急いでトイレに駆け込んで滝のように吐いた。
水分量が尋常じゃなく,本当に滝のようだった。

トロンとしていた目と頭はその瞬間スッと冷静なものになり,素面に戻る。
素敵な誕生日にもこんなことをやっているということが,とても愚かだと感じられた。

元々羽目を外して喜ぶタイプでもない。
盛大に人様に迷惑をかけたり,税金を無駄にしたりしたことがないだけまだいいか,と思っている自分もまだいる。


まあそんなことがあって,もうお酒は諦めようと思いつつある。
ため込んで,バっと出して,0になる。
スポンジのようではないか。


大学院生のとき,実習先の病院で精神科医から「真っ白なスポンジだ」と言われた。
私の知識の無さはただの不勉強なのだが,不勉強である自覚もあったためか素直だったとは思う。
だからか,私の頭の空っぽさをいい意味でなんでも吸収する「真っ白なスポンジ」とおっしゃってくれたのだ。

確かに理解力はある方で,教えられたことはどんどん吸収する節がある。

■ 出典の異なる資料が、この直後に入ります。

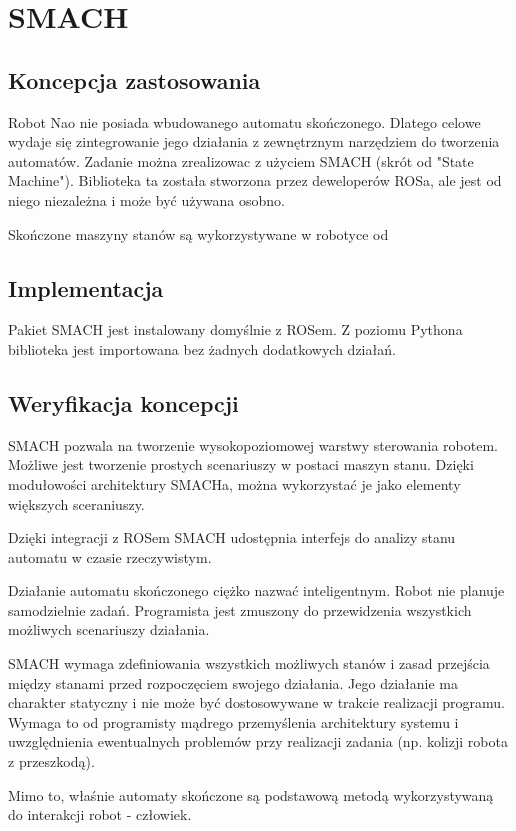 \section{SMACH}

\subsection{Koncepcja zastosowania}
Robot Nao nie posiada wbudowanego automatu skończonego. Dlatego celowe wydaje się zintegrowanie jego działania z zewnętrznym narzędziem do tworzenia automatów. 
Zadanie można zrealizowac z użyciem SMACH (skrót od "State Machine"). Biblioteka ta została stworzona przez deweloperów ROSa, ale jest od niego niezależna i może być używana osobno. 

Skończone maszyny stanów są wykorzystywane w robotyce od 

\subsection{Implementacja}
Pakiet SMACH jest instalowany domyślnie z ROSem. Z poziomu Pythona biblioteka jest importowana bez żadnych dodatkowych działań.

\subsection{Weryfikacja koncepcji}
SMACH pozwala na tworzenie wysokopoziomowej warstwy sterowania robotem. Możliwe jest tworzenie prostych scenariuszy w postaci maszyn stanu. Dzięki modułowości architektury SMACHa, można wykorzystać je jako elementy większych sceraniuszy. 

Dzięki integracji z ROSem SMACH udostępnia interfejs do analizy stanu automatu w czasie rzeczywistym. 

Działanie automatu skończonego ciężko nazwać inteligentnym. Robot nie planuje samodzielnie zadań. Programista jest zmuszony do przewidzenia wszystkich możliwych scenariuszy działania. 

SMACH wymaga zdefiniowania wszystkich możliwych stanów i zasad przejścia między stanami przed rozpoczęciem swojego działania. Jego działanie ma charakter statyczny i nie może być dostosowywane w trakcie realizacji programu. Wymaga to od programisty mądrego przemyślenia architektury systemu i uwzględnienia ewentualnych problemów przy realizacji zadania (np. kolizji robota z przeszkodą). 

Mimo to, właśnie automaty skończone są podstawową metodą wykorzystywaną do interakcji robot - człowiek.


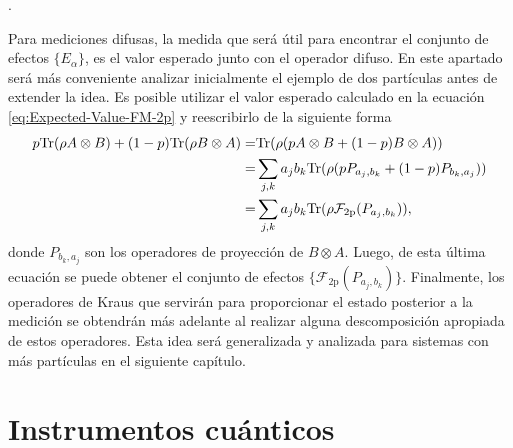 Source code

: 

.

Para mediciones difusas, la medida que será útil para encontrar el conjunto de efectos $\{E_\alpha\}$, es el valor esperado junto con el operador difuso. En este apartado será más conveniente analizar inicialmente el ejemplo de dos partículas antes de extender la idea.  Es posible utilizar el valor esperado calculado en la ecuación {\eqref{eq:Expected-Value-FM-2p}} y reescribirlo de la siguiente forma\begin{equation}\label{eq:ordenar-valoresperado-povm}\begin{split}
    p{\rm Tr}(\rho A\otimes B)+ (1-p){\rm Tr}(\rho B\otimes A)=& {\rm Tr}(\rho (pA\otimes B+(1-p)B\otimes A))\\
    =&\sum_{j,k}{a_j b_k}{\rm Tr}(\rho (pP_{a_j,b_k}+(1-p)P_{b_k, a_j}))\\
    =&\sum_{j, k}{a_j b_k}{\rm Tr}(\rho \mathcal{F}_{2\text{p}}(P_{a_j,b_k})),\\
\end{split}
\end{equation} donde $P_{b_k,a_j}$ son los operadores de proyección de $B\otimes A$. Luego, de esta última ecuación se puede obtener el conjunto de efectos $\{\mathcal{F}_{2\text{p}}(P_{a_j,b_k})\}$. Finalmente, los operadores de Kraus que servirán para proporcionar el estado posterior a la medición se obtendrán más adelante al realizar alguna descomposición apropiada de estos operadores. Esta idea será generalizada y analizada para sistemas con más partículas en el siguiente capítulo. 


\section{Instrumentos cuánticos}\label{sec:cap2instrumentos-cuanticos} %

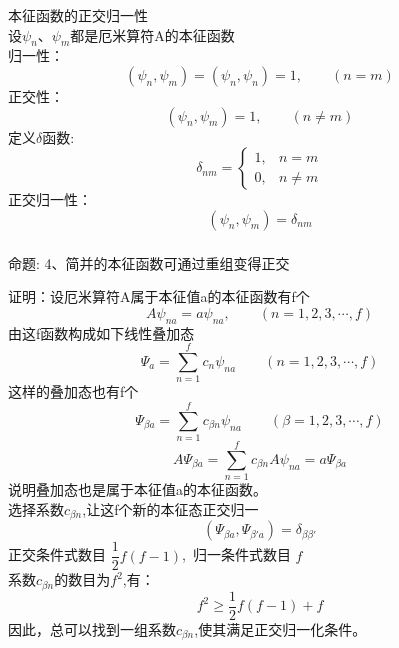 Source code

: \begin{frame} [allowframebreaks=]
    \frametitle{}
    \alert{本征函数的正交归一性}\\
    设$\psi_n$、$\psi_m$都是厄米算符A的本征函数\\
    归一性：
    \begin{equation*}
        (\psi_n, \psi_m)=(\psi_n, \psi_n)=1, \qquad (n=m)
    \end{equation*}  
    正交性：
    \begin{equation*}
        (\psi_n, \psi_m)=1, \qquad (n\neq m)
    \end{equation*}
    定义$\delta$函数:
    \begin{equation*}
        \delta_{n m}= 
        \begin{cases}1, & n=m \\ 
            0, & n \neq m
        \end{cases}
        \end{equation*}
    正交归一性：
    \begin{equation*}
        (\psi_n, \psi_m)=\delta_{nm}
    \end{equation*}
\end{frame} 

\begin{frame} [allowframebreaks=]
    \frametitle{}
    \begin{tcolorbox1}{命题:}
        4、简并的本征函数可通过重组变得正交
     \end{tcolorbox1}
    \alert{证明：}设厄米算符A属于本征值a的本征函数有f个
    \begin{equation*}
        A\psi_{na}=a\psi_{na}, \qquad (n=1,2,3,\cdots, f)
    \end{equation*}  
    由这f函数构成如下线性叠加态
    \begin{equation*}
        \Psi_a=\sum_{n=1}^{f} c_n \psi_{na} \qquad (n=1,2,3,\cdots, f)
    \end{equation*}
    这样的叠加态也有f个
    \begin{equation*}
        \Psi_{\beta a}=\sum_{n=1}^{f} c_{\beta n} \psi_{na} \qquad (\beta=1,2,3,\cdots, f)
    \end{equation*}
    \begin{equation*}
        A\Psi_{\beta a}=\sum_{n=1}^{f} c_{\beta n} A\psi_{na} =a \Psi_{\beta a}
    \end{equation*}
   说明叠加态也是属于本征值a的本征函数。\\
   选择系数$c_{\beta n}$,让这f个新的本征态正交归一
   \begin{equation*}
    (\Psi_{\beta a}, \Psi_{\beta' a})=\delta_{\beta\beta'}
    \end{equation*}
    正交条件式数目 $\dfrac{1}{2}f(f-1)$, 归一条件式数目 $f$\\
    系数$c_{\beta n}$的数目为$f^2$,有：$$ f^2\ge \dfrac{1}{2}f(f-1)+f$$
    因此，总可以找到一组系数$c_{\beta n}$,使其满足正交归一化条件。
\end{frame} 

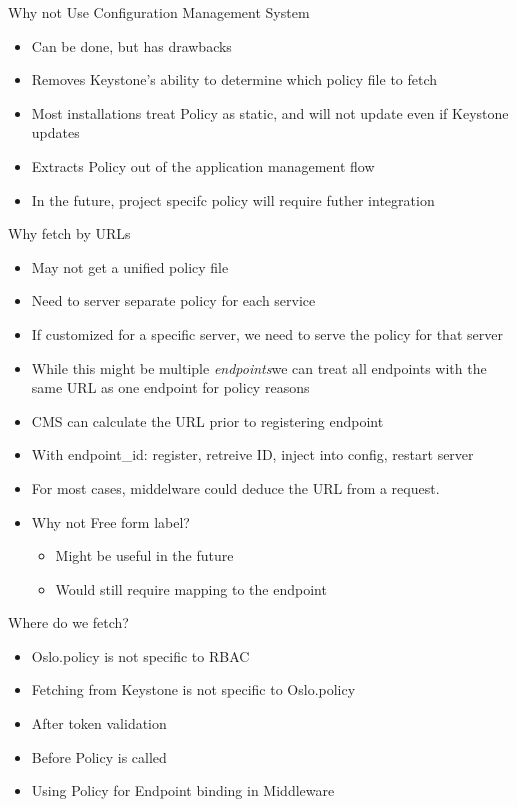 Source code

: \documentclass{beamer}
\begin{document}
\begin{frame}{Why not Use Configuration Management System}
  \begin{itemize}
  \item Can be done, but has drawbacks
  \item Removes Keystone's ability to determine which policy file to fetch
  \item Most installations treat Policy as static, and will not update even if Keystone updates
  \item Extracts Policy out of the application management flow
  \item In the future, project specifc policy will require futher integration
  \end{itemize}
\end{frame}


\begin{frame}{Why fetch by URLs}
  \begin{itemize}
  \item May not get a unified policy file
  \item Need to server separate policy for each service
  \item If customized for a specific server, we need to serve the policy for that server
  \item While this might be multiple \textit{endpoints}we can treat all endpoints with the same URL as one endpoint for policy reasons
  \item CMS can calculate the URL prior to registering endpoint
  \item With endpoint\_id: register, retreive ID, inject into config, restart server
  \item For most cases, middelware could deduce the URL from a request.
  \item Why not Free form label?
    \begin{itemize}
    \item Might be useful in the future
    \item Would still require mapping to the endpoint 
    \end{itemize}
  \end{itemize}
\end{frame}


\begin{frame}{Where do we fetch?}
  \begin{itemize}
  \item Oslo.policy is not specific to RBAC
  \item Fetching from Keystone is not specific to Oslo.policy
  \item After token validation
  \item Before Policy is called
  \item Using Policy for Endpoint binding in Middleware
  \end{itemize}
\end{frame}
\end{document}
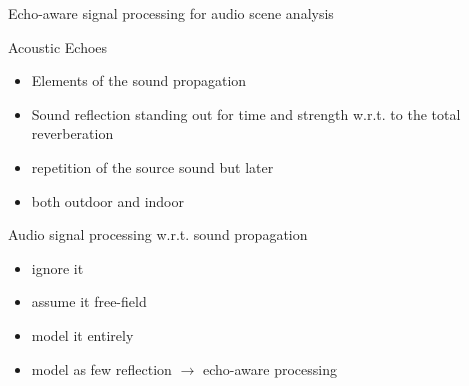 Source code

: \begin{frame}[t]{\alert{Echo-aware signal processing for audio scene analysis}}

    \begin{mydefblock}{Acoustic Echoes}
        \begin{itemize}
            \item Elements of the sound propagation
            \item Sound reflection standing out for time and strength w.r.t. to the total reverberation
            \item repetition of the source sound but later
            \item both outdoor and indoor
        \end{itemize}
    \end{mydefblock}

    \vfill
    \begin{block}{}
        Audio signal processing w.r.t. sound propagation~\cite{chen1993time}
        \begin{itemize}
            \item ignore it
            \item assume it free-field
            \item model it entirely
            \item model as few reflection $\rightarrow$ echo-aware processing
        \end{itemize}

    \end{block}




\end{frame}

自覚がある。
そしてすぐ失われる。
先生,ごめんなさい,期待してくださったのに,私は教えられたことを維持できません。
そして大学生のときに宇宙人にさらわれて努力できない体に改造されたことで,その後何も積み重なっていません。

あと,先生から借りた本を借りパクしています。

もう結論が見えてきただろうけれど,私の頭はザルなのだった。


スポンジの身体にザルの頭をもった悲しきモンスター。

スポ〇ジボブ。

逆だったらよかったのにね。

言いたかったことは,ただそれだけです。

この記事が気に入ったらサポートをしてみませんか?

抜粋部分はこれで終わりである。